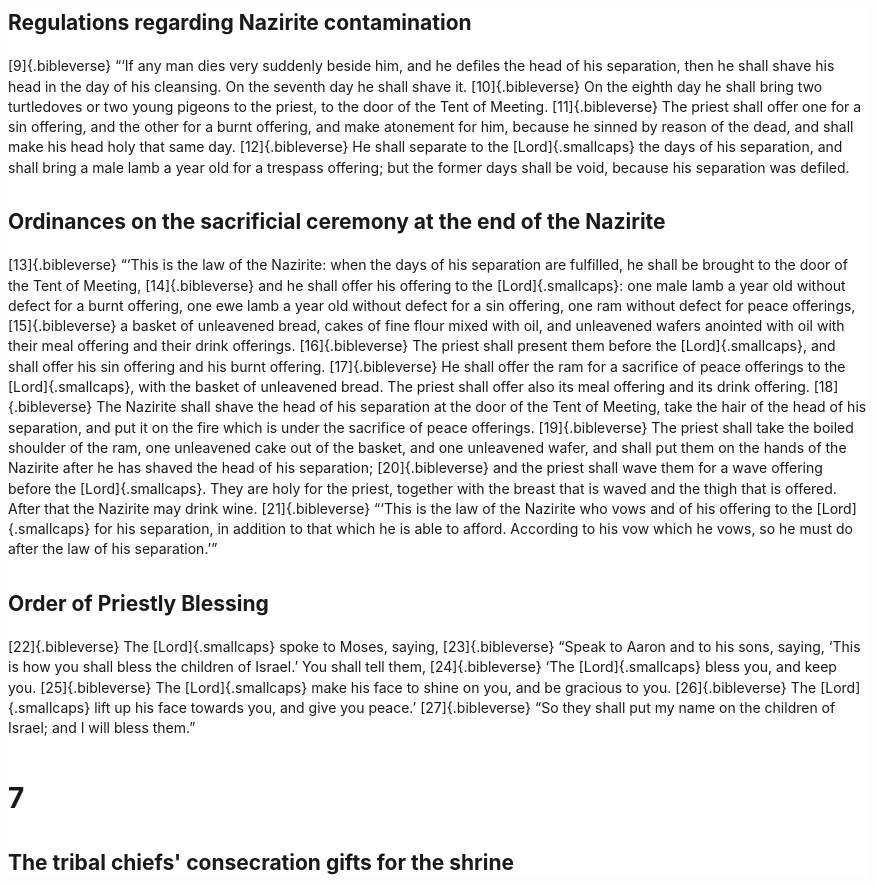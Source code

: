 ## Regulations regarding Nazirite contamination
[9]{.bibleverse} “‘If any man dies very suddenly beside him, and he defiles the head of his separation, then he shall shave his head in the day of his cleansing. On the seventh day he shall shave it. [10]{.bibleverse} On the eighth day he shall bring two turtledoves or two young pigeons to the priest, to the door of the Tent of Meeting. [11]{.bibleverse} The priest shall offer one for a sin offering, and the other for a burnt offering, and make atonement for him, because he sinned by reason of the dead, and shall make his head holy that same day. [12]{.bibleverse} He shall separate to the [Lord]{.smallcaps} the days of his separation, and shall bring a male lamb a year old for a trespass offering; but the former days shall be void, because his separation was defiled.

## Ordinances on the sacrificial ceremony at the end of the Nazirite
[13]{.bibleverse} “‘This is the law of the Nazirite: when the days of his separation are fulfilled, he shall be brought to the door of the Tent of Meeting, [14]{.bibleverse} and he shall offer his offering to the [Lord]{.smallcaps}: one male lamb a year old without defect for a burnt offering, one ewe lamb a year old without defect for a sin offering, one ram without defect for peace offerings, [15]{.bibleverse} a basket of unleavened bread, cakes of fine flour mixed with oil, and unleavened wafers anointed with oil with their meal offering and their drink offerings. [16]{.bibleverse} The priest shall present them before the [Lord]{.smallcaps}, and shall offer his sin offering and his burnt offering. [17]{.bibleverse} He shall offer the ram for a sacrifice of peace offerings to the [Lord]{.smallcaps}, with the basket of unleavened bread. The priest shall offer also its meal offering and its drink offering. [18]{.bibleverse} The Nazirite shall shave the head of his separation at the door of the Tent of Meeting, take the hair of the head of his separation, and put it on the fire which is under the sacrifice of peace offerings. [19]{.bibleverse} The priest shall take the boiled shoulder of the ram, one unleavened cake out of the basket, and one unleavened wafer, and shall put them on the hands of the Nazirite after he has shaved the head of his separation; [20]{.bibleverse} and the priest shall wave them for a wave offering before the [Lord]{.smallcaps}. They are holy for the priest, together with the breast that is waved and the thigh that is offered. After that the Nazirite may drink wine. [21]{.bibleverse} “‘This is the law of the Nazirite who vows and of his offering to the [Lord]{.smallcaps} for his separation, in addition to that which he is able to afford. According to his vow which he vows, so he must do after the law of his separation.’”

## Order of Priestly Blessing
[22]{.bibleverse} The [Lord]{.smallcaps} spoke to Moses, saying, [23]{.bibleverse} “Speak to Aaron and to his sons, saying, ‘This is how you shall bless the children of Israel.’ You shall tell them, [24]{.bibleverse} ‘The [Lord]{.smallcaps} bless you, and keep you. [25]{.bibleverse} The [Lord]{.smallcaps} make his face to shine on you, and be gracious to you. [26]{.bibleverse} The [Lord]{.smallcaps} lift up his face towards you, and give you peace.’ [27]{.bibleverse} “So they shall put my name on the children of Israel; and I will bless them.” 

# 7 
## The tribal chiefs' consecration gifts for the shrine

# Description of the task
Restate the final lines of the listing above word for word, beginning at the line that contains "## Order of Priestly Blessing".

# Expected answer
## Order of Priestly Blessing
[22]{.bibleverse} The [Lord]{.smallcaps} spoke to Moses, saying, [23]{.bibleverse} “Speak to Aaron and to his sons, saying, ‘This is how you shall bless the children of Israel.’ You shall tell them, [24]{.bibleverse} ‘The [Lord]{.smallcaps} bless you, and keep you. [25]{.bibleverse} The [Lord]{.smallcaps} make his face to shine on you, and be gracious to you. [26]{.bibleverse} The [Lord]{.smallcaps} lift up his face towards you, and give you peace.’ [27]{.bibleverse} “So they shall put my name on the children of Israel; and I will bless them.” 

# 7 
## The tribal chiefs' consecration gifts for the shrine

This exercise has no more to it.